*** Materials provided ***
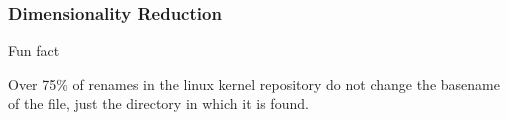 \documentclass[compress,t]{beamer}
\begin{document}

\begin{frame}
  \frametitle{Dimensionality Reduction}


    \vfill
    \begin{center}
    \begin{minipage}{0.65\textwidth}
    \begin{block}{\begin{center}Fun fact\end{center}}
        Over 75\% of renames in the linux kernel repository do not change
        the basename of the file, just the directory in which it is found.
    \end{block}
    \end{minipage}
    \end{center}
    \vfill

\end{frame}

\end{document}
*** End of Materials provided ***
Within the entries above, how many lines contain "block"? Respond with the number only.

— Answer to this task —
2